• A search engine can’t pay a website for having the honor of bringing them visits and ad views.

    Fuck reddit, get delisted, no problem.

    Weird that google is ignoring their robots.txt though.

    Even if they pay them for being able to say that glue is perfect on pizza, having

    User-agent: *
    Disallow: /
    

    should block googlebot too. That means google programmed an exception on googlebot to ignore robots.txt on that domain and that shouldn’t be done. What’s the purpose of that file then?

    Because robots.txt is completely based on honor (there’s no need to pretend being another bot, could just ignore it), should be

    User-agent: Googlebot
    Disallow:
    User-agent: *
    Disallow: /
    
    •  tal   ( @tal@lemmy.today ) 
      link
      fedilink
      English
      4
      edit-2
      2 months ago

      I guessed in a previous comment that given their new partnership, Reddit is probably feeding their comment database to Google directly, which reduces load for both of them and permits Google to have real-time updates of the whole kit-and-kaboodle rather than polling individual pages. Both Google and Reddit are better-off doing that, and for Google it’d make sense for any site that’s large-enough and valuable enough to warrant putting forth any effort special-case to that site.

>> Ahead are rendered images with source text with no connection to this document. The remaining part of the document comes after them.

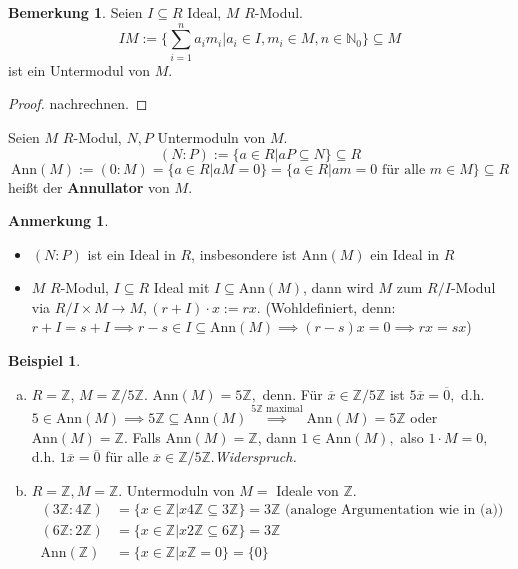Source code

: \documentclass[a4paper, titlepage]{article}
\theoremstyle{definition}
\newtheorem{bsp}[satz]{Beispiel}
\newtheorem{bem}[satz]{Bemerkung}
\newtheorem*{anm}{Anmerkung}
\newcommand{\N}{\mathbb{N}}
\newcommand{\Z}{\mathbb{Z}}
\newcommand{\Ann}{\mathrm{Ann}}
\begin{document}
        \begin{bem}
        Seien $I\subseteq R$ Ideal, $M$ $R$-Modul.
        $$IM:=\{\sum_{i=1}^{n}a_im_i|a_i\in I, m_i\in M,n\in \N_0\}\subseteq M$$
        ist ein Untermodul von $M.$
        \end{bem}
        \begin{proof}
            nachrechnen.
        \end{proof}
        \begin{definition}
            Seien $M$ $R$-Modul, $N,P$ Untermoduln von $M$.
            $$(N:P):=\{a\in R|aP\subseteq N\}\subseteq R$$
            $$\Ann(M):=(0:M)=\{a\in R|aM=0\}=\{a\in R |am=0\text{ für alle }m\in M\}\subseteq R$$ heißt der \textbf{Annullator} von $M$.
        \end{definition}
        \begin{anm}
            \begin{itemize}
                \item $(N:P)$ ist ein Ideal in $R$, insbesondere ist $\Ann(M)$ ein Ideal in $R$
                \item $M$ $R$-Modul, $I\subseteq R$ Ideal mit $I\subseteq \Ann(M)$, dann wird $M$ zum $R/I$-Modul via $R/I\times M\longrightarrow M, (r+I)\cdot x:=rx.$ (Wohldefiniert, denn: $r+I=s+I\implies r-s\in I\subseteq \Ann(M)\implies (r-s)x=0\implies rx=sx$)
            \end{itemize}
        \end{anm}
        \begin{bsp}
            \begin{enumerate}[(a)]
                \item $R=\Z$, $M=\Z/5\Z.$ \newline 
                $\Ann(M)=5\Z,$ denn. Für $\overline{x}\in \Z/5\Z$ ist $5\overline{x}=\overline{0},$ d.h. $5\in \Ann(M)\implies 5\Z\subseteq \Ann(M)\overset{5\Z\text{ maximal}}{\implies}\Ann(M)=5\Z$ oder $\Ann(M)=\Z.$ Falls $\Ann(M)=\Z$, dann $1\in \Ann(M),$ also $1\cdot M=0,$ d.h. $1\overline{x}=\overline{0}$ für alle $\overline{x}\in \Z/5\Z.$\newline\textit{Widerspruch.}
                \item $R=\Z,M=\Z.$ Untermoduln von $M=$ Ideale von $\Z.$ 
                \begin{align*}
                    (3\Z:4\Z)&=\{x\in \Z|x4\Z\subseteq 3\Z\}=3\Z \text{ (analoge Argumentation wie in (a))}\\
                    (6\Z:2\Z)&=\{x\in \Z|x2\Z\subseteq 6\Z\}=3\Z\\
                    \Ann(\Z)&=\{x\in \Z|x\Z=0\}=\{0\}
                \end{align*}
            \end{enumerate}
        \end{bsp}
\end{document}
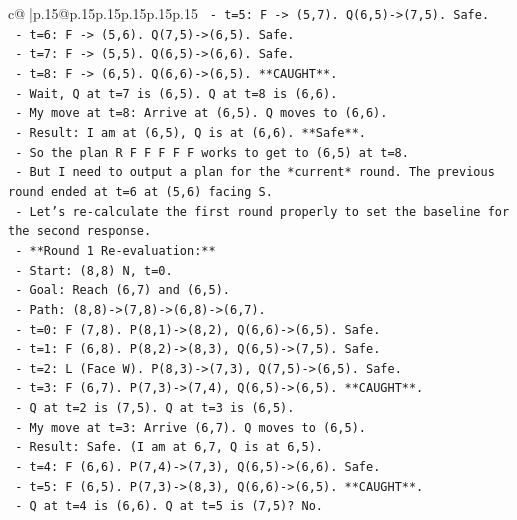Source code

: \documentclass{article}
\begin{document}
{\begin{supertabular}{c@{$\;$}|p{.15\linewidth}@{}p{.15\linewidth}p{.15\linewidth}p{.15\linewidth}p{.15\linewidth}p{.15\linewidth}}
{{{\texttt{    {-} t=5: F {-}> (5,7). Q(6,5){-}>(7,5). Safe.} \\
\texttt{    {-} t=6: F {-}> (5,6). Q(7,5){-}>(6,5). Safe.} \\
\texttt{    {-} t=7: F {-}> (5,5). Q(6,5){-}>(6,6). Safe.} \\
\texttt{    {-} t=8: F {-}> (6,5). Q(6,6){-}>(6,5). **CAUGHT**.} \\
\texttt{  {-} Wait, Q at t=7 is (6,5). Q at t=8 is (6,6).} \\
\texttt{  {-} My move at t=8: Arrive at (6,5). Q moves to (6,6).} \\
\texttt{  {-} Result: I am at (6,5), Q is at (6,6). **Safe**.} \\
\texttt{  {-} So the plan R F F F F F works to get to (6,5) at t=8.} \\
\texttt{  {-} But I need to output a plan for the *current* round. The previous round ended at t=6 at (5,6) facing S.} \\
\texttt{  {-} Let's re{-}calculate the first round properly to set the baseline for the second response.} \\
\texttt{  {-} **Round 1 Re{-}evaluation:**} \\
\texttt{    {-} Start: (8,8) N, t=0.} \\
\texttt{    {-} Goal: Reach (6,7) and (6,5).} \\
\texttt{    {-} Path: (8,8){-}>(7,8){-}>(6,8){-}>(6,7).} \\
\texttt{    {-} t=0: F (7,8). P(8,1){-}>(8,2), Q(6,6){-}>(6,5). Safe.} \\
\texttt{    {-} t=1: F (6,8). P(8,2){-}>(8,3), Q(6,5){-}>(7,5). Safe.} \\
\texttt{    {-} t=2: L (Face W). P(8,3){-}>(7,3), Q(7,5){-}>(6,5). Safe.} \\
\texttt{    {-} t=3: F (6,7). P(7,3){-}>(7,4), Q(6,5){-}>(6,5). **CAUGHT**.} \\
\texttt{      {-} Q at t=2 is (7,5). Q at t=3 is (6,5).} \\
\texttt{      {-} My move at t=3: Arrive (6,7). Q moves to (6,5).} \\
\texttt{      {-} Result: Safe. (I am at 6,7, Q is at 6,5).} \\
\texttt{    {-} t=4: F (6,6). P(7,4){-}>(7,3), Q(6,5){-}>(6,6). Safe.} \\
\texttt{    {-} t=5: F (6,5). P(7,3){-}>(8,3), Q(6,6){-}>(6,5). **CAUGHT**.} \\
\texttt{      {-} Q at t=4 is (6,6). Q at t=5 is (7,5)? No.} \\
}}}
\end{supertabular}}
\end{document}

      I know that Reddit built functionality for that before, used it for pushshift.io and I believe bots.

      I doubt that Google is actually using Googlebot on Reddit at all today.

      I would bet against either Google violating robots.txt or Reddit serving different robots.txt files to different clients (why? It’s just unnecessary complication).

    • Google is paying for the use of Reddit’s API, not for scraping the site.

      That’s the new Reddit’s business model: want “their” (users’) content, then pay for API access.